At the initial position downstream of the VG, the intensity of the vortices increases with an increased installation angle. At x/H = 0, the intensity of the vortices is 1.27, 1.73, 2.53, and 4.73 times for the installation angles of β = 25°, 20°, 15°, and 10°, respectively. At x/H = 20, the intensity of the vortices with an installation angle of β = 30° is 0.98 times that of β = 25°. At x/H = 60, the intensity of the vortices with installation angle β = 30° is 0.97 times that of the β = 20°. When the vortices move to x/H=80, the intensity of the vortices at the installation angle β = 25° is 0.94 times that of the β = 20°. Further downstream, the intensity of the vortices at an installation angle of β = 20° is the highest. When the flow direction distance x/H is less than 20, the intensity of the vortices at β = 30° is the greatest. Between x/H = 20 and 80, the intensity of the vortices at β = 25° is the greatest. When x/H > 80, the intensity of the vortices at β = 20° is the greatest. Therefore, when VG are used to suppress flow separation, if the separation point is located at x/H < 20 from the VG trailing edge, an installation angle of β = 30° is the most appropriate. If the separation point is located between the x/H = 20~80, the installation angle of the VG is β = 25° more appropriate.

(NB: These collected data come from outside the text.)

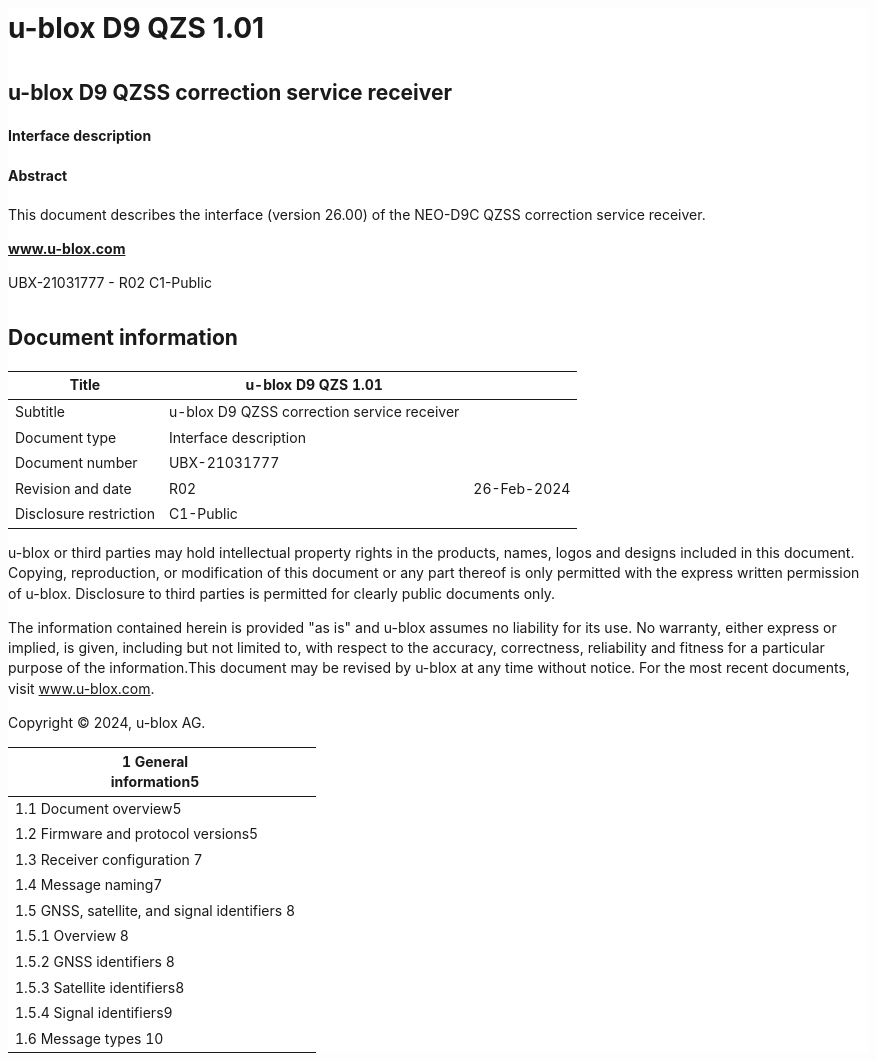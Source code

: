 

# **u-blox D9 QZS 1.01**

## **u-blox D9 QZSS correction service receiver**

**Interface description**



#### **Abstract**

This document describes the interface (version 26.00) of the NEO-D9C QZSS correction service receiver.

**www.u-blox.com**

UBX-21031777 - R02 C1-Public



## **Document information**

| Title                  | u-blox D9 QZS 1.01                         |             |
|------------------------|--------------------------------------------|-------------|
| Subtitle               | u-blox D9 QZSS correction service receiver |             |
| Document type          | Interface description                      |             |
| Document number        | UBX-21031777                               |             |
| Revision and date      | R02                                        | 26-Feb-2024 |
| Disclosure restriction | C1-Public                                  |             |

u-blox or third parties may hold intellectual property rights in the products, names, logos and designs included in this document. Copying, reproduction, or modification of this document or any part thereof is only permitted with the express written permission of u-blox. Disclosure to third parties is permitted for clearly public documents only.

The information contained herein is provided "as is" and u-blox assumes no liability for its use. No warranty, either express or implied, is given, including but not limited to, with respect to the accuracy, correctness, reliability and fitness for a particular purpose of the information.This document may be revised by u-blox at any time without notice. For the most recent documents, visit www.u-blox.com.

Copyright © 2024, u-blox AG.



| 1 General<br>information5                                      |  |
|----------------------------------------------------------------|--|
| 1.1 Document overview5                                         |  |
| 1.2 Firmware and protocol versions5                            |  |
| 1.3 Receiver configuration 7                                   |  |
| 1.4 Message naming7                                            |  |
| 1.5 GNSS, satellite, and signal identifiers 8                  |  |
| 1.5.1 Overview 8                                               |  |
| 1.5.2 GNSS identifiers 8                                       |  |
| 1.5.3 Satellite identifiers8                                   |  |
| 1.5.4 Signal identifiers9                                      |  |
| 1.6 Message types 10                                           |  |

If the separation point is located at x/H > 80, it is more suitable to choose an installation angle of β = 20°.
Figure 14 shows the radial trajectory of the vortex core center downstream of the VG. When the incoming flow flows across the VG, the vortices are deflected in the radial direction towards the angle between the VG and the incoming flow. When VG are used for flow control, they are arranged regularly. The vortices generated by two VG interact with each other. Therefore, it is necessary to study the radial trajectory of vortices without any interference.
From Figure 14b, the larger the installation angle, the larger the deviation distance of the vortex in the radial direction. However, further downstream, the slope of the deviation of the vortex decreases. For flow control, if it is assumed that the selected installation angle of the VG is 20° and the separation point is located at x/H = 20 downstream of the VG, the theoretical distance between the two VG should be the radial position of the vortex core center plus the radius of the vortex core in this case.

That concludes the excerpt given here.